> [ACTION ITEM]:
From the first record to the last, write out each one exactly.

[[ MATERIAL FOR THE TASK, beginning ]]

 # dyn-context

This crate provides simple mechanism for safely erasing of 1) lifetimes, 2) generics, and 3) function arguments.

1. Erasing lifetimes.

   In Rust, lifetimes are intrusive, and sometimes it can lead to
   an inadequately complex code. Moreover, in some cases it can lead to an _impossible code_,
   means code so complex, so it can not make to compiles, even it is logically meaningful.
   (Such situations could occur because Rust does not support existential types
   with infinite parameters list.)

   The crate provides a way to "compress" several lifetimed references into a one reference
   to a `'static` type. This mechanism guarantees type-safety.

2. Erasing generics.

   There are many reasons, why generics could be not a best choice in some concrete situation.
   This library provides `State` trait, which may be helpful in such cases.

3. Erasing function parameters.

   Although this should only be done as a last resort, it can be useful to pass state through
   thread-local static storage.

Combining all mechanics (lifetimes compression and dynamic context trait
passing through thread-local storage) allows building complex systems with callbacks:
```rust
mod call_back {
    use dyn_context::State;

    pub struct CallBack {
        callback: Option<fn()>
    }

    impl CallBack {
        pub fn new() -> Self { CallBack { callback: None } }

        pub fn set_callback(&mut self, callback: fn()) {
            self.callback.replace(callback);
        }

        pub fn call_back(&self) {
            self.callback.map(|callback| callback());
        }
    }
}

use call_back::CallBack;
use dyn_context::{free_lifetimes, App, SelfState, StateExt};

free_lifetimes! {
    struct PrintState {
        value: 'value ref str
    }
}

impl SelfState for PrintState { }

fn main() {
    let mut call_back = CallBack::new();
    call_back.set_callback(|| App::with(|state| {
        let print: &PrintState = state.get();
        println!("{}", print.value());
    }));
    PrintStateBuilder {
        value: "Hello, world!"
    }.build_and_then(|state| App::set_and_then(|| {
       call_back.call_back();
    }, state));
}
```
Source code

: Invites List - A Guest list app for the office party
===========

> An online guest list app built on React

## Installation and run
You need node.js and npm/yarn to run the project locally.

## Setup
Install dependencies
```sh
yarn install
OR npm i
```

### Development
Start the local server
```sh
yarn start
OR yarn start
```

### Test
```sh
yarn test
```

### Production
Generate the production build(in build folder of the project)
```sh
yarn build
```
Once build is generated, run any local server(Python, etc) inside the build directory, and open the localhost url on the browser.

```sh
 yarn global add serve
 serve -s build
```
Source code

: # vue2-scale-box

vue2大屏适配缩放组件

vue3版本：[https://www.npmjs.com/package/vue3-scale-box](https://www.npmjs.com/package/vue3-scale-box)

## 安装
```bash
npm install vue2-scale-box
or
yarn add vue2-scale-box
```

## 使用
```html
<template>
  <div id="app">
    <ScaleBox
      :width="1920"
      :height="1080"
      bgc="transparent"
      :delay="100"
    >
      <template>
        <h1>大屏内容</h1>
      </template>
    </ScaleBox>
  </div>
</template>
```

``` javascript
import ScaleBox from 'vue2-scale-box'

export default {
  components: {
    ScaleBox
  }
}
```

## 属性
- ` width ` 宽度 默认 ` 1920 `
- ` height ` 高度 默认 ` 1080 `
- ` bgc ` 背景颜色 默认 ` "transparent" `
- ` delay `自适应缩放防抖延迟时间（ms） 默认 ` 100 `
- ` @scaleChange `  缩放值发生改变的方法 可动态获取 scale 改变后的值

[[ MATERIAL FOR THE TASK, end ]]

> [RESPONSE]:
 # dyn-context

This crate provides simple mechanism for safely erasing of 1) lifetimes, 2) generics, and 3) function arguments.

1. Erasing lifetimes.

   In Rust, lifetimes are intrusive, and sometimes it can lead to
   an inadequately complex code. Moreover, in some cases it can lead to an _impossible code_,
   means code so complex, so it can not make to compiles, even it is logically meaningful.
   (Such situations could occur because Rust does not support existential types
   with infinite parameters list.)

   The crate provides a way to "compress" several lifetimed references into a one reference
   to a `'static` type. This mechanism guarantees type-safety.

2. Erasing generics.

   There are many reasons, why generics could be not a best choice in some concrete situation.
   This library provides `State` trait, which may be helpful in such cases.

3. Erasing function parameters.

   Although this should only be done as a last resort, it can be useful to pass state through
   thread-local static storage.

Combining all mechanics (lifetimes compression and dynamic context trait
passing through thread-local storage) allows building complex systems with callbacks:
```rust
mod call_back {
    use dyn_context::State;

    pub struct CallBack {
        callback: Option<fn()>
    }

    impl CallBack {
        pub fn new() -> Self { CallBack { callback: None } }

        pub fn set_callback(&mut self, callback: fn()) {
            self.callback.replace(callback);
        }

        pub fn call_back(&self) {
            self.callback.map(|callback| callback());
        }
    }
}

use call_back::CallBack;
use dyn_context::{free_lifetimes, App, SelfState, StateExt};

free_lifetimes! {
    struct PrintState {
        value: 'value ref str
    }
}

impl SelfState for PrintState { }

fn main() {
    let mut call_back = CallBack::new();
    call_back.set_callback(|| App::with(|state| {
        let print: &PrintState = state.get();
        println!("{}", print.value());
    }));
    PrintStateBuilder {
        value: "Hello, world!"
    }.build_and_then(|state| App::set_and_then(|| {
       call_back.call_back();
    }, state));
}
```
Source code

: Invites List - A Guest list app for the office party
===========

> An online guest list app built on React

## Installation and run
You need node.js and npm/yarn to run the project locally.

## Setup
Install dependencies
```sh
yarn install
OR npm i
```

### Development
Start the local server
```sh
yarn start
OR yarn start
```

### Test
```sh
yarn test
```

### Production
Generate the production build(in build folder of the project)
```sh
yarn build
```
Once build is generated, run any local server(Python, etc) inside the build directory, and open the localhost url on the browser.

```sh
 yarn global add serve
 serve -s build
```
Source code

: # vue2-scale-box

vue2大屏适配缩放组件

vue3版本：[https://www.npmjs.com/package/vue3-scale-box](https://www.npmjs.com/package/vue3-scale-box)

## 安装
```bash
npm install vue2-scale-box
or
yarn add vue2-scale-box
```

## 使用
```html
<template>
  <div id="app">
    <ScaleBox
      :width="1920"
      :height="1080"
      bgc="transparent"
      :delay="100"
    >
      <template>
        <h1>大屏内容</h1>
      </template>
    </ScaleBox>
  </div>
</template>
```

``` javascript
import ScaleBox from 'vue2-scale-box'

export default {
  components: {
    ScaleBox
  }
}
```

## 属性
- ` width ` 宽度 默认 ` 1920 `
- ` height ` 高度 默认 ` 1080 `
- ` bgc ` 背景颜色 默认 ` "transparent" `
- ` delay `自适应缩放防抖延迟时间（ms） 默认 ` 100 `
- ` @scaleChange `  缩放值发生改变的方法 可动态获取 scale 改变后的值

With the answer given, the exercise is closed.